Vor dem Votum zum Wachstumschancengesetz im Bundesrat hat sich die Regierung um eine Einigung mit den Bauern bemüht – denn die unionsgeführten Länder machen ihre Zustimmung bislang vom Thema Agrardiesel abhängig. Das Bundeslandwirtschaftsministerium berichtete von „engen und konstruktiven Gesprächen über wirksame Entlastungen für den Berufsstand“, die Union kritisierte die dabei angesprochenen Entlastungen am Donnerstag aber als unzureichend. Begleitend zur Abstimmung im Bundesrat soll es am Freitag Bauernproteste geben.
Über das Wachstumschancengesetz wird seit Wochen gestritten – das Gesetz ist zwischen Bundestag und Bundesrat blockiert. Es sieht Entlastungen für Unternehmen in Höhe von rund drei Milliarden Euro vor. Die Union verknüpfte das Gesetz aber mit der Streichung der Agrardiesel-Subventionen und machte zuletzt ihre Zustimmung dazu von entsprechenden Entlastungen für die Landwirte abhängig.
Am Mittwochnachmittag sprach das Bundeslandwirtschaftsministerium von engen Gesprächen mit der Landwirtschaft. Die Regierung bereite Entlastungsmaßnahmen vor, etwa einkommensteuerliche Erleichterungen und die Stärkung der Landwirtinnen und Landwirte in der Wertschöpfungskette, erklärte Landwirtschaftsminister Cem Özdemir (Grüne). Zudem werde der „Abbau von unnötiger Bürokratie entschieden“ angegangen.
Am Donnerstag hieß es aus dem Ministerium, die „engen und konstruktiven Gespräche mit den Landwirtinnen und Landwirten“ würden weiter geführt. Konkretere Inhalte könnten aber noch nicht kommuniziert werden.

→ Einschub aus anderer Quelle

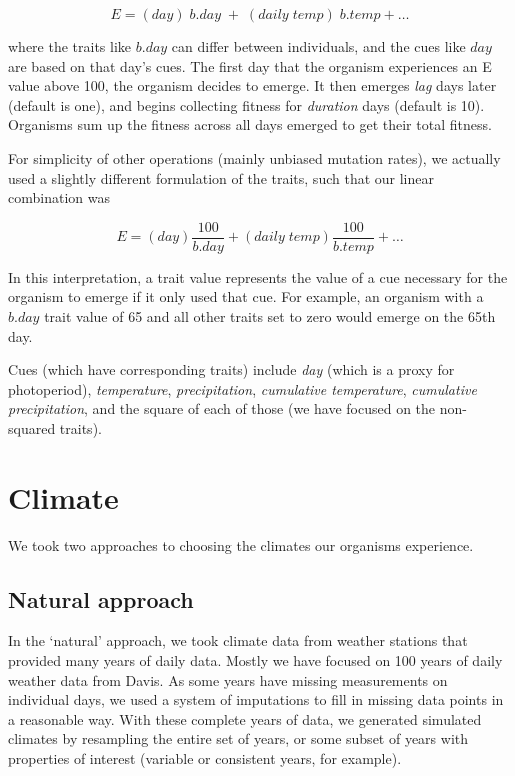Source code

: \documentclass[11pt,a4paper]{article}
\begin{document}
\[E = (day)\;b.day\; + \;(daily\; temp)\;b.temp+\dots\] 

where the traits like $b.day$ can differ between individuals, and the cues like $day$ are based on that day's cues. The first day that the organism experiences an E value above 100, the organism decides to emerge. It then emerges \textit{lag} days later (default is one), and begins collecting fitness for \textit{duration} days (default is 10). Organisms sum up the fitness across all days emerged to get their total fitness. 

For simplicity of other operations (mainly unbiased mutation rates), we actually used a slightly different formulation of the traits, such that our linear combination was

\[E = (day)\frac{100}{b.day} + (daily\; temp)\frac{100}{b.temp}+\dots\] 

In this interpretation, a trait value represents the value of a cue necessary for the organism to emerge if it only used that cue. For example, an organism with a $b.day$ trait value of 65 and all other traits set to zero would emerge on the 65th day.

Cues (which have corresponding traits) include \textit{day} (which is a proxy for photoperiod), \textit{temperature}, \textit{precipitation}, \textit{cumulative temperature}, \textit{cumulative precipitation}, and the square of each of those (we have focused on the non-squared traits). 

\section{Climate}
We took two approaches to choosing the climates our organisms experience. 
\subsection{Natural approach}\label{sec:climate1}
In the `natural' approach, we took climate data from weather stations that provided many years of daily data. Mostly we have focused on 100 years of daily weather data from Davis. As some years have missing measurements on individual days, we used a system of imputations to fill in missing data points in a reasonable way. With these complete years of data, we generated simulated climates by resampling the entire set of years, or some subset of years with properties of interest (variable or consistent years, for example). 
\end{document}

Auch der Bauernverband wollte mit Verweis auf die Vertraulichkeit der Gespräche keine Details nennen. Er wertete den Einstieg in die Gespräche mit der Bundesregierung zwar als positiv, forderte aber „konkrete Entlastungen“ für die landwirtschaftlichen Betriebe. Bei den einzelnen vorgeschlagenen Maßnahmen bestehe noch „erheblicher Nachbesserungsbedarf“, teilte der Verband mit und forderte ebenfalls: „Wir dürfen das Thema Agrardiesel nicht aus den Augen verlieren.“
Ähnlich äußerte sich die Union. „Eine Kompensation für die 450 Millionen Euro, die den Bauern beim Agrardiesel genommen werden, ist nach wie vor nicht in Sicht“, erklärte der CSU-Agrarexperte Artur Auernhammer. Er bezeichnete Özdemirs Aussagen als „nebulös“, damit könne „niemand etwas anfangen“. Ein grundsätzliches Einlenken der Bundesregierung sei nicht in Sicht, fuhr er mit Blick auf den Streit um den Agrardiesel fort.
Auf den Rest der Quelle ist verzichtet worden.